WHAT IS NEEDED: From the line containing "This repo is for practicing the GitHub Flow" to the line containing "- [select within" in the records below, set down every line exactly as it stands, both ends included, and skip the pictures.

TASK INPUT:
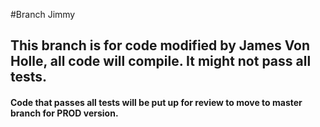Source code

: #Branch Jimmy

<h2> This branch is for code modified by James Von Holle, all code will compile. It might not pass all tests. </h2>
<h4> Code that passes all tests will be put up for review to move to master branch for PROD version. </h4>
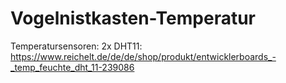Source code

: # Vogelnistkasten-Temperatur

Temperatursensoren: 2x DHT11: https://www.reichelt.de/de/de/shop/produkt/entwicklerboards_-_temp_feuchte_dht_11-239086
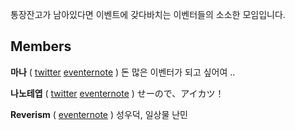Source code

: 통장잔고가 남아있다면 이벤트에 갖다바치는 이벤터들의 소소한 모임입니다.

## Members

**마나**
( [twitter](https://twitter.com/mana_mizuki) [eventernote](http://www.eventernote.com/users/mana_mizuki) )
돈 많은 이벤터가 되고 싶어여 ..

**나노테엽**
( [twitter](https://twitter.com/nano_teyep) [eventernote](http://www.eventernote.com/users/tolight20) )
せーので、アイカツ！

**Reverism**
( [eventernote](http://www.eventernote.com/users/sumin246) )
성우덕, 일상물 난민
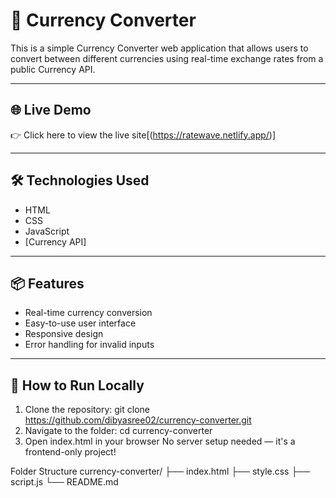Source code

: 
# 💱 Currency Converter

This is a simple Currency Converter web application that allows users to convert between different currencies using real-time exchange rates from a public Currency API.

---

## 🌐 Live Demo

👉 Click here to view the live site[(https://ratewave.netlify.app/)]

---

## 🛠️ Technologies Used

- HTML
- CSS
- JavaScript
- [Currency API]

---

## 📦 Features

- Real-time currency conversion
- Easy-to-use user interface
- Responsive design
- Error handling for invalid inputs

---

## 🚀 How to Run Locally

1. Clone the repository: git clone https://github.com/dibyasree02/currency-converter.git
2. Navigate to the folder: cd currency-converter
3. Open index.html in your browser
No server setup needed — it's a frontend-only project!

Folder Structure
currency-converter/
├── index.html
├── style.css
├── script.js
└── README.md

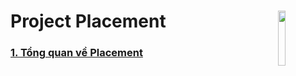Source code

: # Project Placement <img src=https://i.imgur.com/1uu0pTQ.png align=right width=15%>
### [1. Tổng quan về Placement](https://github.com/QuocCuong97/OpenStack/blob/master/docs/04_Placement/README.md)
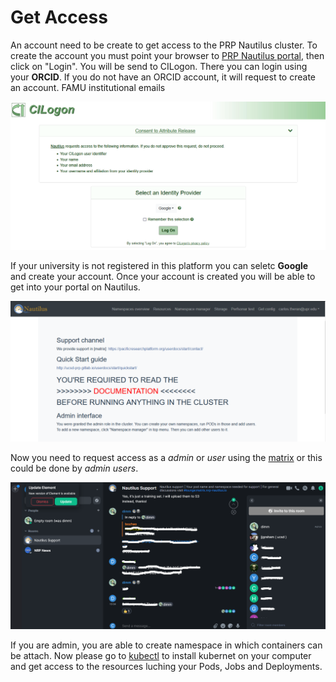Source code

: # Get Access 
An account need to be create to get access to the PRP Nautilus cluster. To create the account you must point your browser to [PRP Nautilus portal](https://portal.nrp-nautilus.io), then click on "Login". You will be send to CILogon. There you can login using your **ORCID**.  If you do not have an ORCID account, it will request to create an account. FAMU institutional emails   

![CILogon](https://github.com/CarlosTheran/NautilusTutorial/blob/main/img/CILogon.PNG)


If your university is not registered in this platform you can seletc **Google** and create your account. Once your account is created you will be able to get into your portal on Nautilus.

![Portal](https://github.com/CarlosTheran/NautilusTutorial/blob/main/img/nautilus.PNG)

Now you need to request access as a *admin* or *user* using the [matrix](https://ucsd-prp.gitlab.io/userdocs/start/contact/) or this could be done by *admin users*.

![admin_request](https://github.com/CarlosTheran/NautilusTutorial/blob/main/img/admin_matrix.png)

If you are admin, you are able to create namespace in which containers can be attach. Now please go to [kubectl](https://github.com/CarlosTheran/NautilusTutorial/blob/main/installing%20kubectl/kubectl_install.md) to install kubernet on your computer and get access to the resources luching your Pods, Jobs and Deployments.
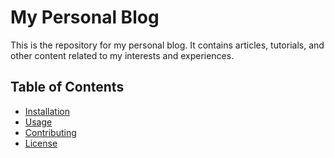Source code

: # My Personal Blog

This is the repository for my personal blog. It contains articles, tutorials, and other content related to my interests and experiences.

## Table of Contents

- [Installation](#installation)
- [Usage](#usage)
- [Contributing](#contributing)
- [License](#license)
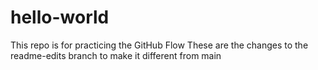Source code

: # hello-world
This repo is for practicing the GitHub Flow
These are the changes to the readme-edits branch to make it different from main
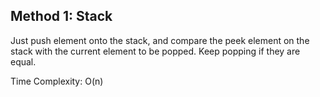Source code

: ## Method 1: Stack

Just push element onto the stack, and compare the peek element on the stack with the current element to be popped. Keep  popping if they are equal. 

Time Complexity: O(n)
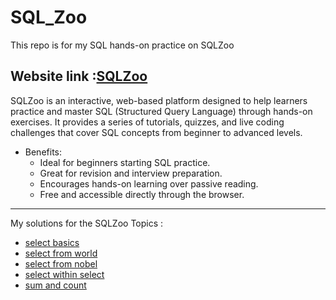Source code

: # SQL_Zoo
This repo is for my SQL hands-on practice on SQLZoo <br>

Website link :[SQLZoo](https://sqlzoo.net/wiki/SQL_Tutorial)  <br>
---
SQLZoo is an interactive, web-based platform designed to help learners practice and master SQL (Structured Query Language) through hands-on exercises.
It provides a series of tutorials, quizzes, and live coding challenges that cover SQL concepts from beginner to advanced levels.
* Benefits:
  - Ideal for beginners starting SQL practice.
  - Great for revision and interview preparation.
  - Encourages hands-on learning over passive reading.
  - Free and accessible directly through the browser.

---
My solutions for the SQLZoo Topics :
- [select basics](https://github.com/Es-war29/sql_zoo/blob/main/practice/01_select_basics)
- [select from world](https://github.com/Es-war29/sql_zoo/blob/main/practice/02_select_from_world)
- [select from nobel](https://github.com/Es-war29/sql_zoo/blob/main/practice/03_select_from_nobel)
- [select within select ](https://github.com/Es-war29/sql_zoo/blob/main/practice/04_select_within_select)
- [sum and count](https://github.com/Es-war29/sql_zoo/blob/main/practice/05_sum_and_count)
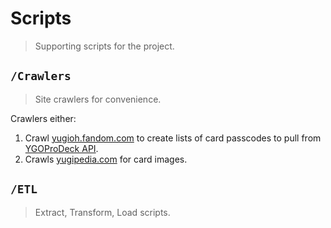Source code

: # Scripts

> Supporting scripts for the project.

## `/Crawlers`

> Site crawlers for convenience.

Crawlers either:

1. Crawl [yugioh.fandom.com](https://yugioh.fandom.com/wiki/Yu-Gi-Oh!_GX_Spirit_Caller_Card_Pack_List) to create lists of card passcodes to pull from [YGOProDeck API](https://ygoprodeck.com/api-guide/).
2. Crawls [yugipedia.com](<https://yugipedia.com/wiki/Set_Card_Galleries:Speed_Duel_GX:_Duel_Academy_Box_(TCG-EN-1E)>) for card images.

## `/ETL`

> Extract, Transform, Load scripts.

RESULT FOR THIS EXERCISE:
This repo is for practicing the GitHub Flow
These are the changes to the readme-edits branch to make it different from main
Source code

: ## Method 1: Stack

Just push element onto the stack, and compare the peek element on the stack with the current element to be popped. Keep  popping if they are equal. 

Time Complexity: O(n)
Source code

: # SQL_Zoo
This repo is for my SQL hands-on practice on SQLZoo <br>

Website link :[SQLZoo](https://sqlzoo.net/wiki/SQL_Tutorial)  <br>
---
SQLZoo is an interactive, web-based platform designed to help learners practice and master SQL (Structured Query Language) through hands-on exercises.
It provides a series of tutorials, quizzes, and live coding challenges that cover SQL concepts from beginner to advanced levels.
* Benefits:
  - Ideal for beginners starting SQL practice.
  - Great for revision and interview preparation.
  - Encourages hands-on learning over passive reading.
  - Free and accessible directly through the browser.

---
My solutions for the SQLZoo Topics :
- [select basics](https://github.com/Es-war29/sql_zoo/blob/main/practice/01_select_basics)
- [select from world](https://github.com/Es-war29/sql_zoo/blob/main/practice/02_select_from_world)
- [select from nobel](https://github.com/Es-war29/sql_zoo/blob/main/practice/03_select_from_nobel)
- [select within select ](https://github.com/Es-war29/sql_zoo/blob/main/practice/04_select_within_select)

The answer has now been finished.